The U.S. housing market is inching closer to recovery from the Great Recession, according to CoreLogic’s latest Loan Performance Insights Report.
CoreLogic reported that as of August, 4.6 percent of mortgages in the U.S. were 30 days or more past due, including mortgages in foreclosure — a 0.6 percent decline from 5.2 percent in August 2016.
The foreclosure inventory rate, which was 0.6 percent in August, is also down 0.9 percent from last year’s 1.5 percent. This rate shows how many mortgages are in a stage of the foreclosure process.
According to the report, released Nov. 14, this is the lowest August foreclosure inventory rate since 2006, when it was 0.5 percent nationally.
The only state that saw an increase in rates year-over-year was Alaska, due to a drop in crude oil prices since 2014, according to the report.
In Colorado, the total mortgage delinquency rates for 30 days or more was 2.1 percent as of August, down 0.4 percent since last year.
Colorado Springs is doing well compared with the U.S. as a whole, but its mortgage delinquency rates are higher than the Colorado average. In August, Colorado Springs saw a 2.7 percent rate of mortgages past due by 30 days or more, down from a rate of 3.1 percent last year.
Mortgages past due by 90 days or more stood at 0.9 percent in August, down from 1.3 percent last year in Colorado Springs.
Colorado Springs’ foreclosure inventory was 0.2 percent in August this year, down from 0.4 percent in August 2016.
Delinquency rates for 90 days or more and foreclosure inventory are at their lowest levels in a decade, CoreLogic President and CEO Frank Martell said in the report.

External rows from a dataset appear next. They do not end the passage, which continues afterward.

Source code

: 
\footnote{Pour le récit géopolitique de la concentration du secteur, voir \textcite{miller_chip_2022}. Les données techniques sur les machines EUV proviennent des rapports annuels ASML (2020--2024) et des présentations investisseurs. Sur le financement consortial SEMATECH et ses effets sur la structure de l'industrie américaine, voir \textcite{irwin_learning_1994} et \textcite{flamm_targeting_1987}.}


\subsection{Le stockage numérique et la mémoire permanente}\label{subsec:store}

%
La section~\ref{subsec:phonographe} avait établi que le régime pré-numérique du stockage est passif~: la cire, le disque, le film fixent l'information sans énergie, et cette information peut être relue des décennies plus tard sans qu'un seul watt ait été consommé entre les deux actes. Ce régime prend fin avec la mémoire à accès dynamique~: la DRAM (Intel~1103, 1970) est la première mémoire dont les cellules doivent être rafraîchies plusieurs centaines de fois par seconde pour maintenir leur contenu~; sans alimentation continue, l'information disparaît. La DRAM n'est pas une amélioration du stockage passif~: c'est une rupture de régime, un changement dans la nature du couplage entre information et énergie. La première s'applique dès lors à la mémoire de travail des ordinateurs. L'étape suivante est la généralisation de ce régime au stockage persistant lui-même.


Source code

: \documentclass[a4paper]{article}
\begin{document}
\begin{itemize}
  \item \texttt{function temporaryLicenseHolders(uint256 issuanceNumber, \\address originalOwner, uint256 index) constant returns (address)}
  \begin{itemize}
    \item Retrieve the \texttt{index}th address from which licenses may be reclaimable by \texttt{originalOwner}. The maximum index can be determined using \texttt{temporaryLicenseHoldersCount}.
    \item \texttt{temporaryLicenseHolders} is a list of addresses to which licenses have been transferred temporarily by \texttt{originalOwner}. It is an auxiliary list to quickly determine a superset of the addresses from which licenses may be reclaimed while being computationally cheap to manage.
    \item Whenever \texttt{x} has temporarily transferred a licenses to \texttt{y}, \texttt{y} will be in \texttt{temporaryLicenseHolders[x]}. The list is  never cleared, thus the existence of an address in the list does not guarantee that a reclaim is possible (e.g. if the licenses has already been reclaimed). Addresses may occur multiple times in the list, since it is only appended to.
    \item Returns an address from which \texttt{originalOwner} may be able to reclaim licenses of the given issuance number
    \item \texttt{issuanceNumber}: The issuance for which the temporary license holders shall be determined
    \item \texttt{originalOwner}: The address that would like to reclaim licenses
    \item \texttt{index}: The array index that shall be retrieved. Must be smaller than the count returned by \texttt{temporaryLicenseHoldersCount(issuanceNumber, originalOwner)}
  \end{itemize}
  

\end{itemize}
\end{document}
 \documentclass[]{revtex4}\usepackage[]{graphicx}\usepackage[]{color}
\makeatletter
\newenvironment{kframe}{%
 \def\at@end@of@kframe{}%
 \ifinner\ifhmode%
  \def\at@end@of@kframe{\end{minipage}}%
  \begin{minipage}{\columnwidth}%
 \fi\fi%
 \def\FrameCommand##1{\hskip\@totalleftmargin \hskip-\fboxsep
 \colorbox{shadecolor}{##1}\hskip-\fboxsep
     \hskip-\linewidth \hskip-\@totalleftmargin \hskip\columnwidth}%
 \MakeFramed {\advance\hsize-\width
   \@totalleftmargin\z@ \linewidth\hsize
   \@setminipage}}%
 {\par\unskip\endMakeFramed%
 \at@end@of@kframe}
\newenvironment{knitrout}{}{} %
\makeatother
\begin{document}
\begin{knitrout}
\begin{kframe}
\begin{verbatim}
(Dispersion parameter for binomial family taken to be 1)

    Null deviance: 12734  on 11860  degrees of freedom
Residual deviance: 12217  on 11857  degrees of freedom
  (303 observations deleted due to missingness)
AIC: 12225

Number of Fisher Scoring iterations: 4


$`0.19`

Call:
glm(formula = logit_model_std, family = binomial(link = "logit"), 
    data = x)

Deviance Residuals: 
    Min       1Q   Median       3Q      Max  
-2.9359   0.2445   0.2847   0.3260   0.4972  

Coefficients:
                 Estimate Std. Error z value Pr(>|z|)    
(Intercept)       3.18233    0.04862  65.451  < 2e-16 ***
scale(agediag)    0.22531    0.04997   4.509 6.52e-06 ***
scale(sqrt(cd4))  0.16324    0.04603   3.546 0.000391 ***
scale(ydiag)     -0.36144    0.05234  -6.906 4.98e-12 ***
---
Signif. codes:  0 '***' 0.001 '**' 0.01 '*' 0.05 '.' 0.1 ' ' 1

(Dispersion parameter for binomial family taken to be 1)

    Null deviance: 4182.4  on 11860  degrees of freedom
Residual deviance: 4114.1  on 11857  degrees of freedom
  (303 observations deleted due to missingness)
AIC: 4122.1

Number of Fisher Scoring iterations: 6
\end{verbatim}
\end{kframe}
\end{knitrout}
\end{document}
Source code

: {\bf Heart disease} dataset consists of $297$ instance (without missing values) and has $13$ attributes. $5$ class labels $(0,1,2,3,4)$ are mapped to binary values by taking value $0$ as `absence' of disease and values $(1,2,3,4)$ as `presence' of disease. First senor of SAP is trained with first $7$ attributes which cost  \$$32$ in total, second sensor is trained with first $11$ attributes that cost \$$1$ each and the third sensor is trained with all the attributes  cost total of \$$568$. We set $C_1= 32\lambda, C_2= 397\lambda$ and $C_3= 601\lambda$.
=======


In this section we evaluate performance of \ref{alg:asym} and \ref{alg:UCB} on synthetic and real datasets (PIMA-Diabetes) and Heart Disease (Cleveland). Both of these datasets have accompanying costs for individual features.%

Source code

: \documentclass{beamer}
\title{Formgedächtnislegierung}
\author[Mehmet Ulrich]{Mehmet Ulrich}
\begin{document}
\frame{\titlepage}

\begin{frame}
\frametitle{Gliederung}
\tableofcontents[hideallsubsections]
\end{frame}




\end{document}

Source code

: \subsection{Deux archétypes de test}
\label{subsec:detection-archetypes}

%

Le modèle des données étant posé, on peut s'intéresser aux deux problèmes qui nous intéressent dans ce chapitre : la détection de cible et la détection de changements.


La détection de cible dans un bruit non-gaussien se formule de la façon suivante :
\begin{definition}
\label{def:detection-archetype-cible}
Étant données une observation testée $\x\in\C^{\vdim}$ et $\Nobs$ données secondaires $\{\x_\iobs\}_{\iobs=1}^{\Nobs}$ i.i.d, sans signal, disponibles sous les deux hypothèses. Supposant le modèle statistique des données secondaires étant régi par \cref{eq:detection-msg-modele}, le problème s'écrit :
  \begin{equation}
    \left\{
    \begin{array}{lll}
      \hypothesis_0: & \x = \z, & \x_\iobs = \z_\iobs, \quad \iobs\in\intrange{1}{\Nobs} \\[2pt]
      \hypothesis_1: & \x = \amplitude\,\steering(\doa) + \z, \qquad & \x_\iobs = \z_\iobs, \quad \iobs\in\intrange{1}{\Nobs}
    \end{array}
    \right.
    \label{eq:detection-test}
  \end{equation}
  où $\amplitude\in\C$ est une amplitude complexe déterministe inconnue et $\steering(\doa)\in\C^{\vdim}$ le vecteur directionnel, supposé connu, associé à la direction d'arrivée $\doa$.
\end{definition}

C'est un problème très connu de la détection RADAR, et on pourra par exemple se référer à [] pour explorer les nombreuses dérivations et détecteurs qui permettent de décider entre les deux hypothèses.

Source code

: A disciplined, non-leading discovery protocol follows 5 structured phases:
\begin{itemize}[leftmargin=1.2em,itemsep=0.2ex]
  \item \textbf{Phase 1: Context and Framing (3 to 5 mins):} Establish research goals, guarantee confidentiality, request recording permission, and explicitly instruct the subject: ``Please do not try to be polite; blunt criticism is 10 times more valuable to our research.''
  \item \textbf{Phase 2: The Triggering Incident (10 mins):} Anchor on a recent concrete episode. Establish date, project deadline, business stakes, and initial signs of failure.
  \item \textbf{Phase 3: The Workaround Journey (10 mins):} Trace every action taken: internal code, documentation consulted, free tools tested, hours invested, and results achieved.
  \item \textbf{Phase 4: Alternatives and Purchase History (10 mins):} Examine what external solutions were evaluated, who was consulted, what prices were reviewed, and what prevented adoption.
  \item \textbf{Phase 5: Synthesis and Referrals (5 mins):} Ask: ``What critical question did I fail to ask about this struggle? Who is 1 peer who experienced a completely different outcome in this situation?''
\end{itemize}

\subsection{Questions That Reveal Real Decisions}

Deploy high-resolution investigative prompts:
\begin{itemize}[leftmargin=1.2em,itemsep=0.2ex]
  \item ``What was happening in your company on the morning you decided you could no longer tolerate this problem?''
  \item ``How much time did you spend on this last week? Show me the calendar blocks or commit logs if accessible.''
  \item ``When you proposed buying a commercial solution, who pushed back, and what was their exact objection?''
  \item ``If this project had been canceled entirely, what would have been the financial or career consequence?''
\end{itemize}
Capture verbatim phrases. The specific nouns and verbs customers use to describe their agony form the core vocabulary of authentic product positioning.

“[This is] signaling the final stages of recovery in the U.S. housing market,” he said. “As the construction and mortgage industries move forward, there needs to be not only a ramp up in homebuilding, but also a focus on maintaining prudent underwriting practices to avoid repeating past mistakes.”
Based in California, CoreLogic provides property, financial and consumer information and analytics.